Currently in the United Kingdom there is a resurgence of bacterial STI, with a 103% increase in chlamydia and a 97% increase in gonorrhoea diagnoses from 1997 to 2002, along with an increase in new cases of HIV infection.10 The underlying causes are not fully understood, but are thought to relate to an increase in high risk sexual behaviours.11 The role of commercial sexual contact in these epidemics is unknown, but data from women who sell sex in the United Kingdom suggest that they are unlikely to be central to transmitting infection since they have a declining incidence of STI and high levels of condom use.12
The aim of this paper is to examine the epidemiology of female commercial sex contacts reported by men in Britain in 1990 and 2000. Specifically, we estimated the proportion of men who report paying women for sex at these two points in time, and explore the relation between paying for sex and a number of sociodemographic, sexual, and health behaviour factors.

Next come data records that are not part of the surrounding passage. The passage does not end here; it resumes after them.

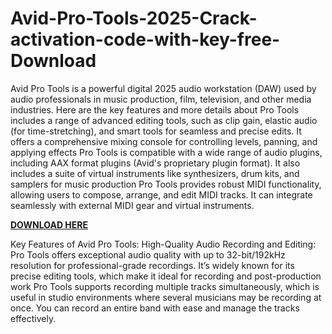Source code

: # Avid-Pro-Tools-2025-Crack-activation-code-with-key-free-Download

Avid Pro Tools is a powerful digital 2025 audio workstation (DAW) used by audio professionals in music production, film, television, and other media industries. Here are the key features and more details about Pro Tools includes a range of advanced editing tools, such as clip gain, elastic audio (for time-stretching), and smart tools for seamless and precise edits. It offers a comprehensive mixing console for controlling levels, panning, and applying effects Pro Tools is compatible with a wide range of audio plugins, including AAX format plugins (Avid's proprietary plugin format). It also includes a suite of virtual instruments like synthesizers, drum kits, and samplers for music production Pro Tools provides robust MIDI functionality, allowing users to compose, arrange, and edit MIDI tracks. It can integrate seamlessly with external MIDI gear and virtual instruments.

[**DOWNLOAD HERE**](https://upcrack.org/)

Key Features of Avid Pro Tools:
High-Quality Audio Recording and Editing:
Pro Tools offers exceptional audio quality with up to 32-bit/192kHz resolution for professional-grade recordings. It’s widely known for its precise editing tools, which make it ideal for recording and post-production work Pro Tools supports recording multiple tracks simultaneously, which is useful in studio environments where several musicians may be recording at once. You can record an entire band with ease and manage the tracks effectively.
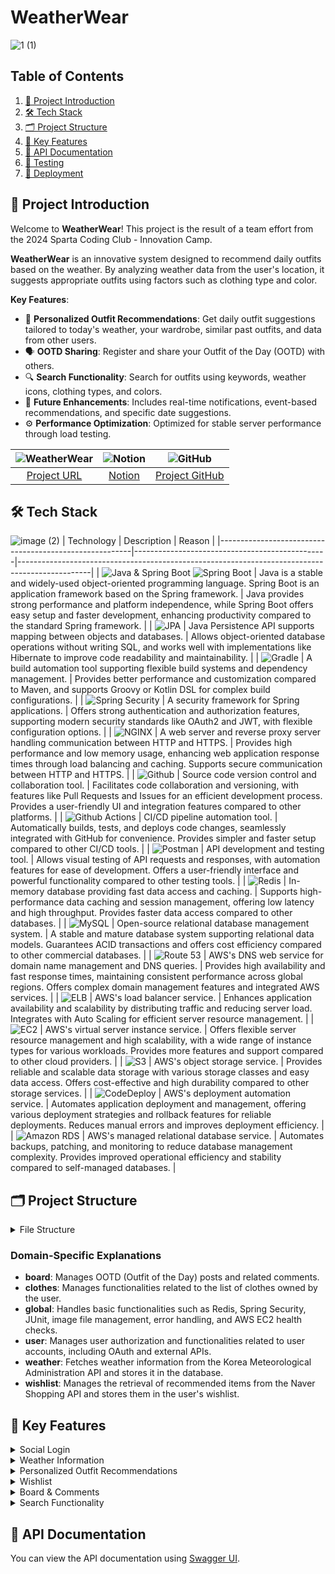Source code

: # WeatherWear
![1 (1)](https://github.com/user-attachments/assets/d7c9202e-c07e-4521-a3a1-86305b9e09e7)

## Table of Contents
1. [📄 Project Introduction](#project-introduction)
2. [🛠️ Tech Stack](#tech-stack)
3. [🗂️ Project Structure](#project-structure)
4. [🌟 Key Features](#key-features)
5. [📑 API Documentation](#api-documentation)
6. [🧪 Testing](#testing)
7. [🚀 Deployment](#deployment)

## 📄 Project Introduction
Welcome to **WeatherWear**! This project is the result of a team effort from the 2024 Sparta Coding Club - Innovation Camp.

**WeatherWear** is an innovative system designed to recommend daily outfits based on the weather. By analyzing weather data from the user's location, it suggests appropriate outfits using factors such as clothing type and color.

**Key Features**:
- 🎯 **Personalized Outfit Recommendations**: Get daily outfit suggestions tailored to today's weather, your wardrobe, similar past outfits, and data from other users.
- 🗣️ **OOTD Sharing**: Register and share your Outfit of the Day (OOTD) with others.
- 🔍 **Search Functionality**: Search for outfits using keywords, weather icons, clothing types, and colors.
- 🚀 **Future Enhancements**: Includes real-time notifications, event-based recommendations, and specific date suggestions.
- ⚙️ **Performance Optimization**: Optimized for stable server performance through load testing.

| ![WeatherWear](https://img.shields.io/badge/-WeatherWear-FFD700?style=for-the-badge&logo=weather&logoColor=white) | ![Notion](https://img.shields.io/badge/-Notion-000000?style=for-the-badge&logo=notion&logoColor=white) | ![GitHub](https://img.shields.io/badge/-GitHub-181717?style=for-the-badge&logo=github&logoColor=white) |
|:-------------------------------------------------:|:-----------------------------------------------------:|:-------------------------------------------------------:|
| [Project URL](https://weatherwearclothing.com/) | [Notion](https://www.notion.so/Weather-Wear-9e4122225f5d446489d14b9a028046f3) | [Project GitHub](https://github.com/WeatherWearTeam) |

## 🛠️ Tech Stack
![image (2)](https://github.com/user-attachments/assets/f4e5e1f7-9609-4245-aa18-b82d43254f53)
| Technology                                             | Description                                    | Reason                                                                                         |
|--------------------------------------------------------|------------------------------------------------|------------------------------------------------------------------------------------------------|
| ![Java & Spring Boot](https://img.shields.io/badge/-Java-ED8B00?style=for-the-badge&logo=java&logoColor=white) ![Spring Boot](https://img.shields.io/badge/-Spring%20Boot-6DB33F?style=for-the-badge&logo=spring&logoColor=white) | Java is a stable and widely-used object-oriented programming language. Spring Boot is an application framework based on the Spring framework. | Java provides strong performance and platform independence, while Spring Boot offers easy setup and faster development, enhancing productivity compared to the standard Spring framework. |
| ![JPA](https://img.shields.io/badge/-JPA-6DB33F?style=for-the-badge&logo=hibernate&logoColor=white) | Java Persistence API supports mapping between objects and databases. | Allows object-oriented database operations without writing SQL, and works well with implementations like Hibernate to improve code readability and maintainability. |
| ![Gradle](https://img.shields.io/badge/-Gradle-02303A?style=for-the-badge&logo=gradle&logoColor=white) | A build automation tool supporting flexible build systems and dependency management. | Provides better performance and customization compared to Maven, and supports Groovy or Kotlin DSL for complex build configurations. |
| ![Spring Security](https://img.shields.io/badge/-Spring%20Security-6DB33F?style=for-the-badge&logo=springsecurity&logoColor=white) | A security framework for Spring applications. | Offers strong authentication and authorization features, supporting modern security standards like OAuth2 and JWT, with flexible configuration options. |
| ![NGINX](https://img.shields.io/badge/-NGINX-009639?style=for-the-badge&logo=nginx&logoColor=white) | A web server and reverse proxy server handling communication between HTTP and HTTPS. | Provides high performance and low memory usage, enhancing web application response times through load balancing and caching. Supports secure communication between HTTP and HTTPS. |
| ![Github](https://img.shields.io/badge/-Github-181717?style=for-the-badge&logo=github&logoColor=white) | Source code version control and collaboration tool. | Facilitates code collaboration and versioning, with features like Pull Requests and Issues for an efficient development process. Provides a user-friendly UI and integration features compared to other platforms. |
| ![Github Actions](https://img.shields.io/badge/-Github%20Actions-2088FF?style=for-the-badge&logo=githubactions&logoColor=white) | CI/CD pipeline automation tool. | Automatically builds, tests, and deploys code changes, seamlessly integrated with GitHub for convenience. Provides simpler and faster setup compared to other CI/CD tools. |
| ![Postman](https://img.shields.io/badge/-Postman-FF6C37?style=for-the-badge&logo=postman&logoColor=white) | API development and testing tool. | Allows visual testing of API requests and responses, with automation features for ease of development. Offers a user-friendly interface and powerful functionality compared to other testing tools. |
| ![Redis](https://img.shields.io/badge/-Redis-DC382D?style=for-the-badge&logo=redis&logoColor=white) | In-memory database providing fast data access and caching. | Supports high-performance data caching and session management, offering low latency and high throughput. Provides faster data access compared to other databases. |
| ![MySQL](https://img.shields.io/badge/-MySQL-4479A1?style=for-the-badge&logo=mysql&logoColor=white) | Open-source relational database management system. | A stable and mature database system supporting relational data models. Guarantees ACID transactions and offers cost efficiency compared to other commercial databases. |
| ![Route 53](https://img.shields.io/badge/-AWS%20Route%2053-FF9900?style=for-the-badge&logo=amazonaws&logoColor=white) | AWS's DNS web service for domain name management and DNS queries. | Provides high availability and fast response times, maintaining consistent performance across global regions. Offers complex domain management features and integrated AWS services. |
| ![ELB](https://img.shields.io/badge/-AWS%20ELB-FF9900?style=for-the-badge&logo=amazonaws&logoColor=white) | AWS's load balancer service. | Enhances application availability and scalability by distributing traffic and reducing server load. Integrates with Auto Scaling for efficient server resource management. |
| ![EC2](https://img.shields.io/badge/-AWS%20EC2-FF9900?style=for-the-badge&logo=amazonaws&logoColor=white) | AWS's virtual server instance service. | Offers flexible server resource management and high scalability, with a wide range of instance types for various workloads. Provides more features and support compared to other cloud providers. |
| ![S3](https://img.shields.io/badge/-AWS%20S3-FF9900?style=for-the-badge&logo=amazonaws&logoColor=white) | AWS's object storage service. | Provides reliable and scalable data storage with various storage classes and easy data access. Offers cost-effective and high durability compared to other storage services. |
| ![CodeDeploy](https://img.shields.io/badge/-AWS%20CodeDeploy-FF9900?style=for-the-badge&logo=amazonaws&logoColor=white) | AWS's deployment automation service. | Automates application deployment and management, offering various deployment strategies and rollback features for reliable deployments. Reduces manual errors and improves deployment efficiency. |
| ![Amazon RDS](https://img.shields.io/badge/-AWS%20RDS-FF9900?style=for-the-badge&logo=amazonaws&logoColor=white) | AWS's managed relational database service. | Automates backups, patching, and monitoring to reduce database management complexity. Provides improved operational efficiency and stability compared to self-managed databases. |

## 🗂️ Project Structure
<details>
<summary>File Structure</summary>
<pre>
src
 ├── 📂main
 │    ├── 📂java
 │    └── 📂resources
 │         └── 📜application.properties
 ├── 📂board
 │    ├── 📂dto
 │    ├── 📂entity
 │    ├── 📂repository
 │    └── 📂service
 ├── 📂clothes
 │    ├── 📂dto
 │    ├── 📂entity
 │    ├── 📂enums
 │    ├── 📂repository
 │    └── 📂service
 ├── 📂global
 │    ├── 📂config
 │    ├── 📂dto
 │    ├── 📂filter
 │    ├── 📂handler
 │    ├── 📂security
 │    └── 📂service
 ├── 📂user
 │    ├── 📂controller
 │    ├── 📂dto
 │    ├── 📂entity
 │    ├── 📂enums
 │    ├── 📂repository
 │    ├── 📂service
 │    └── 📂utils
 ├── 📂weather
 │    ├── 📂controller
 │    ├── 📂dto
 │    ├── 📂entity
 │    ├── 📂repository
 │    └── 📂service
 ├── 📂wishlist
 │    ├── 📂dto
 │    ├── 📂entity
 │    ├── 📂repository
 │    └── 📂service
 └── 📜WeatherWearApplication.java
</pre>
</details>

### Domain-Specific Explanations
- **board**: Manages OOTD (Outfit of the Day) posts and related comments.
- **clothes**: Manages functionalities related to the list of clothes owned by the user.
- **global**: Handles basic functionalities such as Redis, Spring Security, JUnit, image file management, error handling, and AWS EC2 health checks.
- **user**: Manages user authorization and functionalities related to user accounts, including OAuth and external APIs.
- **weather**: Fetches weather information from the Korea Meteorological Administration API and stores it in the database.
- **wishlist**: Manages the retrieval of recommended items from the Naver Shopping API and stores them in the user's wishlist.

## 🌟 Key Features

<details>
<summary>Social Login</summary>
<ul>
    <li> 👉 Social login functionality is available to alleviate the inconvenience caused during the registration process.</li>
</ul>
<img src="https://github.com/user-attachments/assets/4616e8be-3dd1-4e98-852c-8b15b9690300" alt="Social Login GIF">
</details>

<details>
<summary>Weather Information</summary>
<ul>
    <li>👉 Weather information can be obtained based on the user's location. You can choose or search for a desired area through Kakao Map to get weather information for that region. This feature provides a briefing on today's weather and recommends clothing suitable for the temperature.</li>
</ul>
<img width="1424" alt="스크린샷 2024-08-17 오후 4 33 54" src="https://github.com/user-attachments/assets/f1a7d44d-0acd-49dc-abbc-a7b11d611aba">
<img width="1425" alt="스크린샷 2024-08-17 오후 4 32 28" src="https://github.com/user-attachments/assets/2b8ee837-1568-45d5-8dc5-83989e7bd566">
<img width="1428" alt="스크린샷 2024-08-17 오후 4 29 11" src="https://github.com/user-attachments/assets/bbd04119-00e6-40a6-a50e-daa7bb79aa1b">
</details>

<details>
<summary>Personalized Outfit Recommendations</summary>
<ul>
    <li>👉 Before going out, get personalized outfit recommendations based on today's weather data, the clothes registered in your wardrobe, similar outfits worn in similar weather, and data from other users.</li>
</ul> 
<img src="https://github.com/user-attachments/assets/4fdd56ae-1c72-42d3-b8e8-74b61cdf0910">
</details>

<details>
<summary>Wishlist</summary>
<ul>
    <li>👉 Based on Naver Shopping API, recommend clothes suitable for the current weather. Favorite items can be saved to a wishlist. The wishlist provides information and purchase links for convenient shopping.</li>
</ul>
<img src="https://github.com/user-attachments/assets/69808e08-26b5-4119-822d-775160f1b3c9">
</details>

<details>
<summary>Board & Comments</summary>
<ul>
    <li>👉 Users can register and share their Outfit of the Day (OOTD) with others. Comments can be freely added to the posts.</li>
</ul>
<img src="https://github.com/user-attachments/assets/f07f940d-5523-4eab-89fb-da3aa715c71c" alt="Board & Comments GIF">
<img src="https://github.com/user-attachments/assets/1589a0d5-76b9-45d1-a504-27089fd86d36" alt="Comments GIF">
</details>

<details>
<summary>Search Functionality</summary>
<ul>
    <li>👉 Search functionality to find desired information easily with keywords, weather icons, and clothing types/colors to enhance the search experience.</li>
</ul>
<img src="https://github.com/user-attachments/assets/2cd8ae06-b5b3-4371-9660-db93f0669c9c" alt="Board & Comments GIF">
<img src="https://github.com/user-attachments/assets/5cbb9f41-6272-4ab0-94a1-ab4c3c57978a" alt="Board & Comments GIF">
</details>

## 📑 API Documentation
You can view the API documentation using [Swagger UI](http://localhost:8080/swagger-ui.html).

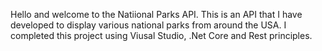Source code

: Hello and welcome to the Natiional Parks API.  This is an API that I have developed to display various national parks from around the USA.
I completed this project using Viusal Studio, .Net Core and Rest principles. 
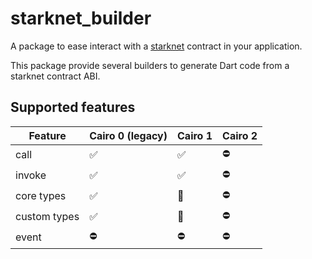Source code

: # starknet_builder

A package to ease interact with a [starknet](http://starknet.io) contract in your application.

This package provide several builders to generate Dart code from a starknet contract ABI.

## Supported features

| Feature | Cairo 0 (legacy)      | Cairo 1             | Cairo 2 |
|---------|-----------------------|---------------------|---------|
| call    | :white_check_mark: |:white_check_mark: | :no_entry:   |
| invoke   | :white_check_mark: | :white_check_mark: | :no_entry:     |
| core types | :white_check_mark: | :construction: | :no_entry:        |
| custom types | :white_check_mark: |  :construction:   | :no_entry:   |
| event   |  :no_entry:  | :no_entry:   | :no_entry:    |

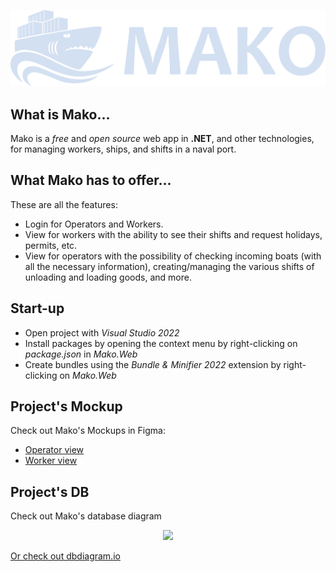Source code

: <p align = "center">
    <img src="./Mako/Mako.Web/wwwroot/images/logo_color_scritta.svg"/>
</p>

## What is Mako...
Mako is a *free* and *open source* web app in **.NET**, and other technologies, for managing workers, ships, and shifts in a naval port.

## What Mako has to offer...
These are all the features:
- Login for Operators and Workers.
- View for workers with the ability to see their shifts and request holidays, permits, etc.
- View for operators with the possibility of checking incoming boats (with all the necessary information), creating/managing the various shifts of unloading and loading goods, and more.

## Start-up
- Open project with *Visual Studio 2022*
- Install packages by opening the context menu by right-clicking on *package.json* in *Mako.Web*
- Create bundles using the *Bundle & Minifier 2022* extension by right-clicking on *Mako.Web*

## Project's Mockup
Check out Mako's Mockups in Figma:
- [Operator view](https://www.figma.com/design/wp4ofGMWtQCbbOWIsLGGwD/Operatore-Mockup?node-id=0-1&t=vPq89MnYvnbvDabX-1)
- [Worker view](https://www.figma.com/design/SJbFipIt2abZ3dJBM9sFSn/Operai-Mockup?node-id=0-1&t=R42TsY5lXLRRKSUv-1)

## Project's DB
Check out Mako's database diagram
<p align = "center">
    <img src="https://github.com/user-attachments/assets/53246cf3-fb92-439d-a90e-7e076babd543"/>
</p>

[Or check out dbdiagram.io](https://dbdiagram.io/d/Mako-DB-676a7daf5406798ef78a3dde)
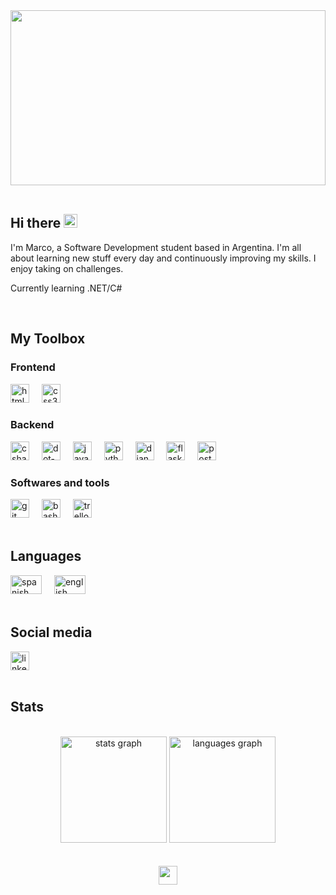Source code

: <!-- Header --> 
<div align="center">
  <img height="280"  width="100%" src="https://github.com/marcodeArg/marcodeArg/assets/76412551/00349d35-391a-4eac-a034-95fcb3f5ddc6" />
</div>

<br clear="both">
<!-- About Me section -->
<h2>Hi there <img src="https://em-content.zobj.net/source/animated-noto-color-emoji/356/waving-hand_1f44b.gif" height="22"/></h2>
<p>I'm Marco, a Software Development student based in Argentina. I'm all about learning new stuff every day and continuously improving my skills. I enjoy taking on challenges.</p>
<p>Currently learning .NET/C#</p>

<br clear="both">
<!-- Stack -->
<h2>My Toolbox</h2>

<h3>Frontend</h3>
<div >
  <img src="https://img.shields.io/badge/HTML5-E34F26?logo=html5&logoColor=white&style=for-the-badge" height="30" alt="html5 logo"  />
  <img width="12" />
  <img src="https://img.shields.io/badge/CSS3-1572B6?logo=css3&logoColor=white&style=for-the-badge" height="30" alt="css3 logo"  />
</div>

<h3>Backend</h3>
<div >
  <img src="https://img.shields.io/badge/C Sharp-239120?logo=csharp&logoColor=white&style=for-the-badge" height="30" alt="csharp logo"  />
  <img width="12" />
  <img src="https://img.shields.io/badge/.NET-512BD4?logo=dotnet&logoColor=white&style=for-the-badge" height="30" alt="dot-net logo"  />
  <img width="12" />
  <img src="https://img.shields.io/badge/java-%23ED8B00.svg?style=for-the-badge&logo=java&logoColor=white" height="30" alt="java logo"  />
  <img width="12" />
  <img src="https://img.shields.io/badge/Python-3776AB?logo=python&logoColor=white&style=for-the-badge" height="30" alt="python logo"  />
  <img width="12" />
  <img src="https://img.shields.io/badge/Django-092E20?logo=django&logoColor=white&style=for-the-badge" height="30" alt="django logo"  />
  <img width="12" />
  <img src="https://img.shields.io/badge/Flask-000000?logo=flask&logoColor=white&style=for-the-badge" height="30" alt="flask logo"  />
  <img width="12" />
  <img src="https://img.shields.io/badge/PostgreSQL-4169E1?logo=postgresql&logoColor=white&style=for-the-badge" height="30" alt="postgresql logo"  />
</div>

<h3>Softwares and tools</h3>
<div >
  <img src="https://img.shields.io/badge/Git-F05032?logo=git&logoColor=white&style=for-the-badge" height="30" alt="git logo"  />
  <img width="12" />
  <img src="https://img.shields.io/badge/GNU Bash-4EAA25?logo=gnubash&logoColor=white&style=for-the-badge" height="30" alt="bash logo"  />
  <img width="12" />
  <img src="https://img.shields.io/badge/Trello-0052CC?logo=trello&logoColor=white&style=for-the-badge" height="30" alt="trello logo"  />
</div>


<br clear="both">
<!-- Languages -->
<h2>Languages </h2>

<div>
  <img src="https://upload.wikimedia.org/wikipedia/commons/8/89/Bandera_de_Espa%C3%B1a.svg" width="50" height="30" alt="spanish"/>
  <img width="12" />
  <img src="https://upload.wikimedia.org/wikipedia/commons/thumb/a/a5/Flag_of_the_United_Kingdom_%281-2%29.svg/1200px-Flag_of_the_United_Kingdom_%281-2%29.svg.png" width="50" height="30" alt="english"/>
</div>

<br clear="both">
<!-- Social -->
<h2>Social media</h2>
<a href="https://www.linkedin.com/in/marco-ezequiel-morales/" target="_blank"><img class="w-10" height="30" src="https://img.shields.io/badge/linkedin-%230077B5.svg?style=for-the-badge&logo=linkedin&logoColor=white" alt="linkedin logo"/></a>
</div>

<br clear="both">
<br clear="both">

<!-- Stats -->
<h2>Stats</h2>
<br clear="both">
<div align="center">
  <img src="https://github-readme-stats.vercel.app/api?username=marcodeArg&hide_title=true&hide_rank=false&show_icons=true&include_all_commits=true&count_private=true&disable_animations=false&theme=gotham&locale=en&hide_border=true&order=1" height="170" alt="stats graph" />
  <img src="https://github-readme-stats.vercel.app/api/top-langs?username=marcodeArg&locale=en&hide_title=false&layout=compact&card_width=320&langs_count=10&theme=gotham&hide_border=true&order=2" height="170" alt="languages graph"  />
</div>

<br clear="both">
<br clear="both">
<!-- Visit counter -->
<div align="center">
  <img src="https://visitor-badge.laobi.icu/badge?page_id=marcodeArg.marcodeArg&left_color=darkcyan"  height="30"/>
</div> 

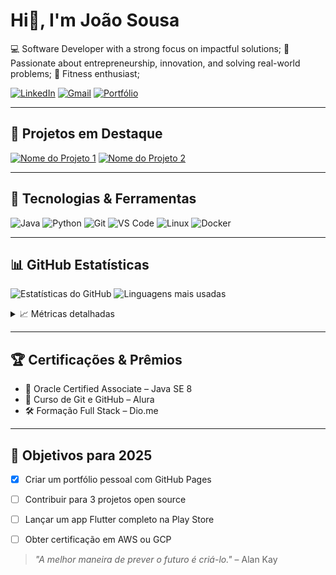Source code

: <!-- README.md para o perfil do GitHub -->

# Hi👋, I'm João Sousa

💻 Software Developer with a strong focus on impactful solutions;
🚀 Passionate about entrepreneurship, innovation, and solving real-world problems;
💪 Fitness enthusiast; 

[![LinkedIn](https://img.shields.io/badge/-LinkedIn-blue?style=flat-square&logo=linkedin&logoColor=white&link=www.linkedin.com/in/joaosousaa)](www.linkedin.com/in/joaosousaa)
[![Gmail](https://img.shields.io/badge/-Gmail-red?style=flat-square&logo=gmail&logoColor=white&link=mailto:SEUEMAIL@gmail.com)](mailto:SEUEMAIL@gmail.com)
[![Portfólio](https://img.shields.io/badge/-Portfolio-black?style=flat-square&logo=github&logoColor=white&link=https://domingosneto03.github.io)](https://domingosneto03.github.io)

---

## 🚀 Projetos em Destaque

[![Nome do Projeto 1](https://github-readme-stats.vercel.app/api/pin/?username=domingosneto03&repo=projeto1&theme=tokyonight)](https://github.com/domingosneto03/projeto1)
[![Nome do Projeto 2](https://github-readme-stats.vercel.app/api/pin/?username=domingosneto03&repo=projeto2&theme=tokyonight)](https://github.com/domingosneto03/projeto2)

---

## 🧰 Tecnologias & Ferramentas

![Java](https://img.shields.io/badge/-Java-007396?style=flat-square&logo=java)
![Python](https://img.shields.io/badge/-Python-3776AB?style=flat-square&logo=python&logoColor=white)
![Git](https://img.shields.io/badge/-Git-F05032?style=flat-square&logo=git&logoColor=white)
![VS Code](https://img.shields.io/badge/-VS%20Code-007ACC?style=flat-square&logo=visual-studio-code)
![Linux](https://img.shields.io/badge/-Linux-FCC624?style=flat-square&logo=linux&logoColor=black)
![Docker](https://img.shields.io/badge/-Docker-2496ED?style=flat-square&logo=docker)

---

## 📊 GitHub Estatísticas

![Estatísticas do GitHub](https://github-readme-stats.vercel.app/api?username=JoaoSousa17&show_icons=true&theme=tokyonight&count_private=true)
![Linguagens mais usadas](https://github-readme-stats.vercel.app/api/top-langs/?username=JoaoSousa17&layout=compact&theme=tokyonight)


<details>
  <summary>📈 Métricas detalhadas</summary>
  <br>

  ![Streak](https://github-readme-streak-stats.herokuapp.com/?user=domingosneto03&theme=tokyonight)
  <br><br>
  ![Activity Graph](https://github-readme-activity-graph.vercel.app/graph?username=domingosneto03&theme=tokyonight)
  <br><br>
  ![Trophies](https://github-profile-trophy.vercel.app/?username=domingosneto03&theme=tokyonight&margin-w=10)

</details>

---

## 🏆 Certificações & Prêmios

- 🥇 Oracle Certified Associate – Java SE 8
- 📜 Curso de Git e GitHub – Alura
- 🛠️ Formação Full Stack – Dio.me

---

## 🎯 Objetivos para 2025

- [x] Criar um portfólio pessoal com GitHub Pages
- [ ] Contribuir para 3 projetos open source
- [ ] Lançar um app Flutter completo na Play Store
- [ ] Obter certificação em AWS ou GCP


> _"A melhor maneira de prever o futuro é criá-lo."_ – Alan Kay

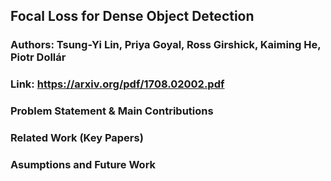 ## Focal Loss for Dense Object Detection
### Authors: Tsung-Yi Lin, Priya Goyal, Ross Girshick, Kaiming He, Piotr Dollár
### Link: https://arxiv.org/pdf/1708.02002.pdf

### Problem Statement & Main Contributions


### Related Work (Key Papers)
   

### Asumptions and Future Work


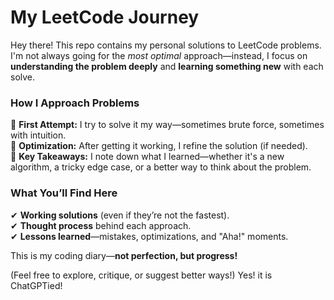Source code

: # **My LeetCode Journey**

Hey there! This repo contains my personal solutions to LeetCode problems. I'm not always going for the _most optimal_ approach—instead, I focus on **understanding the problem deeply** and **learning something new** with each solve.

### **How I Approach Problems**

🔹 **First Attempt:** I try to solve it my way—sometimes brute force, sometimes with intuition.  
🔹 **Optimization:** After getting it working, I refine the solution (if needed).  
🔹 **Key Takeaways:** I note down what I learned—whether it's a new algorithm, a tricky edge case, or a better way to think about the problem.

### **What You’ll Find Here**

✔ **Working solutions** (even if they’re not the fastest).  
✔ **Thought process** behind each approach.  
✔ **Lessons learned**—mistakes, optimizations, and "Aha!" moments.

This is my coding diary—**not perfection, but progress!**

(Feel free to explore, critique, or suggest better ways!)
Yes! it is ChatGPTied!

Natsal 2000 is a stratified probability sample survey of 11 161 men and women aged 16–44 years, resident in private households in Britain, who were interviewed between May 1999 and February 2001 using a combination of face to face and computer assisted self interview (CASI). The response rate was 65.4%. Details of the methodology are published elsewhere.11,13
Results from Natsal 2000 were compared with those from respondents aged 16–44 years in Natsal 1990. Natsal 1990 used face to face interview and pen and paper self completion. Comparisons are based on questions with identical wording in the two surveys. All behavioural variables were collected by self completion (pen and paper in Natsal 1990, CASI, in Natsal 2000). Natsal 1990 data were weighted for differential selection probabilities and post-stratified to the 1991 census estimates, following the procedures outlined for Natsal 2000.14,15
In both surveys respondents were asked questions about their sexual lifestyles and attitudes including questions for men about their experience of paying women for sex. Men were asked: “Have you ever paid money for sex with a woman”? If respondents reported “yes,” then they were asked “When was the last time you paid money for sex with a woman?” Response options were: in the last 7 days, between 7 days and 4 weeks ago, between 4 weeks and 1 year ago, between 1 year and 5 years ago, longer than 5 years ago. Men were then asked “In your lifetime, to about how many different women, altogether, have you paid money for sex?” In Natsal 2000 these questions were asked as part of a CASI component; in the previous survey there were asked in a self completed pen and paper questionnaire. The denominator population for this study is all men in Natsal 2000 (4672), and all men aged 16–44 years from Natsal 1990 (6000).
All analyses were performed using Stata version 7.0 to account for stratification, clustering, and weighting of the sample.16 The data were weighted to correct for unequal selection probabilities and to match the age/sex population profile as previously described.11,13
We used logistic regression to examine the association between paying for sex and a number of sociodemographic, sexual, and health behaviour factors. The crude and adjusted odds ratios (OR) are given with the corresponding 95% confidence interval (CI). The adjusted OR considers the association after controlling for age, marital status, area of residence, and partner numbers. Statistical significance is considered at p<0.05 for all analyses. We obtained ethical approval from University College Hospital, North Thames Multicentre, and all local research ethics committees in Britain. The funders of this study did not have any role in the design of this study, the collection, analysis or interpretation of data, or in the drafting of this paper.
In Natsal 2000, 1.3% of men reported paying for sex in the previous 12 months, 4.2% in the previous 5 years, and 8.8% in their lifetime (table 1). These proportions had all increased significantly between 1990 and 2000. There was also a small increase in the mean number of different women who had ever been paid for sex.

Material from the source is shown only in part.